Repeat exactly the lines below that lie between the line with "- Standard for financial message formats" and the line with "- Aligns with", counting both of those lines as part of the answer.

*** Opening of INPUT ***

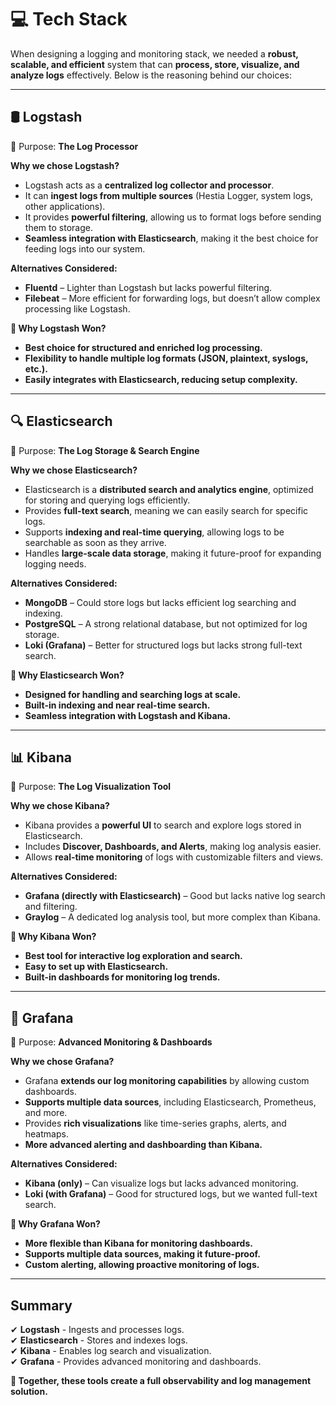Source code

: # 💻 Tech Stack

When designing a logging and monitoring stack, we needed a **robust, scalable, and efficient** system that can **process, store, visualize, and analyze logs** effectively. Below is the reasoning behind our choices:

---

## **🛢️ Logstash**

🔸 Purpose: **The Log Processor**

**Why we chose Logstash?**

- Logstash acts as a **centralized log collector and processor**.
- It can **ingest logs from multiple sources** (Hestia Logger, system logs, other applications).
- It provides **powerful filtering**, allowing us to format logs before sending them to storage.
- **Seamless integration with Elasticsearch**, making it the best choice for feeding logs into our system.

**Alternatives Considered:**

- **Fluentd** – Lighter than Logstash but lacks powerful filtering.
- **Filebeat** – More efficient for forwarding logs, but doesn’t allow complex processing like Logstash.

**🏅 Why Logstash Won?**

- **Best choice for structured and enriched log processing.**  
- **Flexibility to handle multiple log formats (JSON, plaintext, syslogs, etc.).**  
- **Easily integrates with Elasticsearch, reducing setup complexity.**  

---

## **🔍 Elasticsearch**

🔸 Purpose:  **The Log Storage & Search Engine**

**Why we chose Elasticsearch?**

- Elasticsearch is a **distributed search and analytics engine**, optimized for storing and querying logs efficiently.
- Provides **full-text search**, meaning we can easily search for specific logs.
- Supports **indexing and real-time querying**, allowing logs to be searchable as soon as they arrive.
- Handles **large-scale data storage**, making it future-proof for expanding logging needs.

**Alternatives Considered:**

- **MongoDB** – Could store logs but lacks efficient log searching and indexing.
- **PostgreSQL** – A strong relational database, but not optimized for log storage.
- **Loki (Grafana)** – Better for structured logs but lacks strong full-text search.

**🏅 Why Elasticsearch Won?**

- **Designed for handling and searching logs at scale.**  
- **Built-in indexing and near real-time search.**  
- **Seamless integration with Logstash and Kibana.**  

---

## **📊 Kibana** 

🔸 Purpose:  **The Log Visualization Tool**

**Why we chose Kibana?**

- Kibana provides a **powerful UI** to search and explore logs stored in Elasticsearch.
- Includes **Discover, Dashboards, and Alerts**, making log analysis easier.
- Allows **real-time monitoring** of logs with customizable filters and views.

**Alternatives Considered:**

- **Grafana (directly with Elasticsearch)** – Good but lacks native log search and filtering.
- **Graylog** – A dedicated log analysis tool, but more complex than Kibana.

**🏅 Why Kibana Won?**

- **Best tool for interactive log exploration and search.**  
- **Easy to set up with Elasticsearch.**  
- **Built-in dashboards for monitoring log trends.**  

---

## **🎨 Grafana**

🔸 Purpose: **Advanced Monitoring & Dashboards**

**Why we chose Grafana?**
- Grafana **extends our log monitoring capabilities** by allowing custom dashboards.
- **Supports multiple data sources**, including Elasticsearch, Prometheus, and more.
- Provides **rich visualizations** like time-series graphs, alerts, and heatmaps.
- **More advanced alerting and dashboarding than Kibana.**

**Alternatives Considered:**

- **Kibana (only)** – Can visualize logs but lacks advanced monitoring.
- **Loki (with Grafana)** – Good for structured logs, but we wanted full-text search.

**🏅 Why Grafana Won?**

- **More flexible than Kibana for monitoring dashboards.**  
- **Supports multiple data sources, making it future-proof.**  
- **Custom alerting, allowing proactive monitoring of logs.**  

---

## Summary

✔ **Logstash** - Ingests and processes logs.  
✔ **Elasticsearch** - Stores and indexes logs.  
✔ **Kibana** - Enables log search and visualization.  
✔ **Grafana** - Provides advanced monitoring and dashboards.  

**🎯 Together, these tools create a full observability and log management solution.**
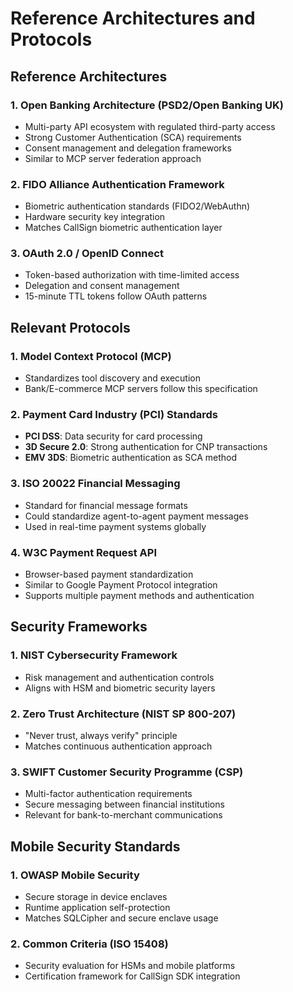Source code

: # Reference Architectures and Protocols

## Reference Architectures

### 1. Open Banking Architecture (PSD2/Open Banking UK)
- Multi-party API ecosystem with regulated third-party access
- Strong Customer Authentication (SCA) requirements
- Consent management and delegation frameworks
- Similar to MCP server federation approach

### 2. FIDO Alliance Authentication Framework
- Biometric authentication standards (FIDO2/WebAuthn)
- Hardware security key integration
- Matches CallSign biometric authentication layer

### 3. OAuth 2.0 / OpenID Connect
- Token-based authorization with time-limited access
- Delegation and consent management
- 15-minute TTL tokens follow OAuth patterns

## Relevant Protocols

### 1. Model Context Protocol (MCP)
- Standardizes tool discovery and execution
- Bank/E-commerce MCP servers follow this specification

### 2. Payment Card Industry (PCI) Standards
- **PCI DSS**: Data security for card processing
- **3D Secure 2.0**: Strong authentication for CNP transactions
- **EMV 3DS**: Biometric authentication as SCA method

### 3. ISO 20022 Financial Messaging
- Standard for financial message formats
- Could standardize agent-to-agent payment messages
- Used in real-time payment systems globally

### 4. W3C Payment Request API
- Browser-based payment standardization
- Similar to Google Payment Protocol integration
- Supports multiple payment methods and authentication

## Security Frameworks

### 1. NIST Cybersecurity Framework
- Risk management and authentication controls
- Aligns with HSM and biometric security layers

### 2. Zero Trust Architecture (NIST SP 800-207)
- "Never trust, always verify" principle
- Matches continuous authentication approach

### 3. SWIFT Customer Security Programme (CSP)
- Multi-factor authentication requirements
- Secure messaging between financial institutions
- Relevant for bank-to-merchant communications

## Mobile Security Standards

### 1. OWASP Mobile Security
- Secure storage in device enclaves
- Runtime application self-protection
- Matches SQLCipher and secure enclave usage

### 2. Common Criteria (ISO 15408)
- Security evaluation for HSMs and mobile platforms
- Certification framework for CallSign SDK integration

*** Close of INPUT ***
*** Opening of INPUT ***

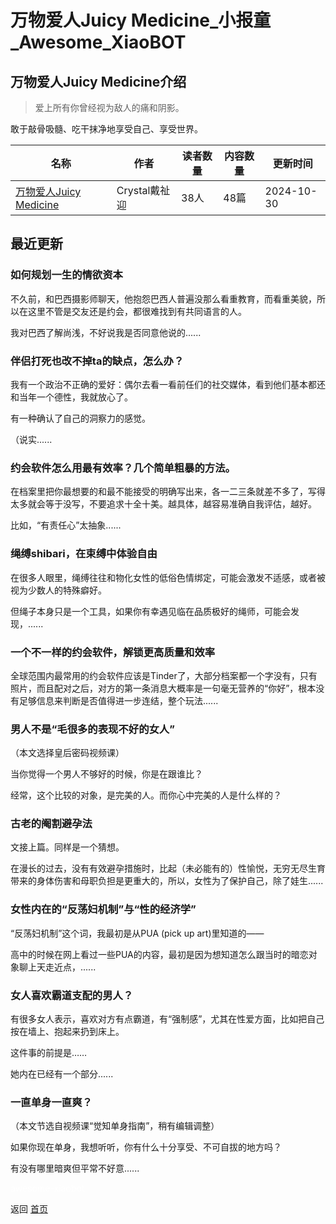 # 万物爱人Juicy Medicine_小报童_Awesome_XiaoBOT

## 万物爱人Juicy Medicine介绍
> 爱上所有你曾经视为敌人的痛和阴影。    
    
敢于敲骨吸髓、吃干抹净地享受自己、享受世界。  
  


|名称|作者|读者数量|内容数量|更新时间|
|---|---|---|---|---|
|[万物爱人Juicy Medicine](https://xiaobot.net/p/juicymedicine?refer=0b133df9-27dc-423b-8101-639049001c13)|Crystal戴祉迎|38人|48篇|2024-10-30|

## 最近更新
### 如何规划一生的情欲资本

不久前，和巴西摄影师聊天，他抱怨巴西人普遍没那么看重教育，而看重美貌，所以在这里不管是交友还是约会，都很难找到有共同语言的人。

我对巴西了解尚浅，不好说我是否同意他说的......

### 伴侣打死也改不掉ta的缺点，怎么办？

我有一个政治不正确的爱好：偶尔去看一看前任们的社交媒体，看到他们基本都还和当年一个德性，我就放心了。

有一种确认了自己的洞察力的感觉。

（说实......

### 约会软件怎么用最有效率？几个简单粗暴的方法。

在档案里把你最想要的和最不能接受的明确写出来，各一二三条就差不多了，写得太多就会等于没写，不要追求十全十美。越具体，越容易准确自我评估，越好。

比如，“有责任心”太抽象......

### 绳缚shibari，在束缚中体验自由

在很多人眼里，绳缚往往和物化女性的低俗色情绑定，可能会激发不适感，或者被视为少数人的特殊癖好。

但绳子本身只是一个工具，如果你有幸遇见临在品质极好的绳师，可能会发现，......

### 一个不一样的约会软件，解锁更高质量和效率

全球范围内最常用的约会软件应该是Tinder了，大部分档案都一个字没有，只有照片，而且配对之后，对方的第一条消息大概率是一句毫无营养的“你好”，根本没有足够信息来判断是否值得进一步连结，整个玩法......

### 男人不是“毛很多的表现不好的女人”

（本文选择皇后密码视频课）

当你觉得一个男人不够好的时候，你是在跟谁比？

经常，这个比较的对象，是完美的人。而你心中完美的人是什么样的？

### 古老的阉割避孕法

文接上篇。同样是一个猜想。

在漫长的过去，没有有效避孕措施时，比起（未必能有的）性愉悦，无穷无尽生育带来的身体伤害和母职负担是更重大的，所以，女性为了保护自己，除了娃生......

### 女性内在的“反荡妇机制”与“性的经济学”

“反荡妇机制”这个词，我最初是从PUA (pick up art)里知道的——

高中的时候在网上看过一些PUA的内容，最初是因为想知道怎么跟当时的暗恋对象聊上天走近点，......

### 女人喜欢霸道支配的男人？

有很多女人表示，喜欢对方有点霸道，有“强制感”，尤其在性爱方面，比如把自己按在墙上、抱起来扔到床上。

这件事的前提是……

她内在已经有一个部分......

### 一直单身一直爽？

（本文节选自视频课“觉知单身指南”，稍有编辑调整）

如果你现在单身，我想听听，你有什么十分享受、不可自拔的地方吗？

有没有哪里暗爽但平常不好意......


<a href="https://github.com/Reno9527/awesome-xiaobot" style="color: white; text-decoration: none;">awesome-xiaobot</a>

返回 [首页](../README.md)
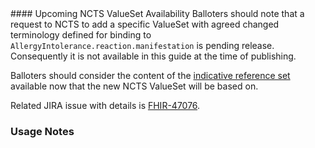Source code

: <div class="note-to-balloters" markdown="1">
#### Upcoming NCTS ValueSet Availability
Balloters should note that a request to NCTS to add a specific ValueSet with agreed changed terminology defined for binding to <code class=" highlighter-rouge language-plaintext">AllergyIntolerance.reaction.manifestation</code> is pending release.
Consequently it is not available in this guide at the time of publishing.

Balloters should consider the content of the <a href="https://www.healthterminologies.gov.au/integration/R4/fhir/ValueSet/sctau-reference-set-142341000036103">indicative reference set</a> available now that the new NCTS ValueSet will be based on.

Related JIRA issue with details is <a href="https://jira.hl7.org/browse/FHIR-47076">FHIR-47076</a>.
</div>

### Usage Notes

*** Close of INPUT ***

_ANSWER SECTION:_
- Standard for financial message formats
- Could standardize agent-to-agent payment messages
- Used in real-time payment systems globally

### 4. W3C Payment Request API
- Browser-based payment standardization
- Similar to Google Payment Protocol integration
- Supports multiple payment methods and authentication

## Security Frameworks

### 1. NIST Cybersecurity Framework
- Risk management and authentication controls
- Aligns with HSM and biometric security layers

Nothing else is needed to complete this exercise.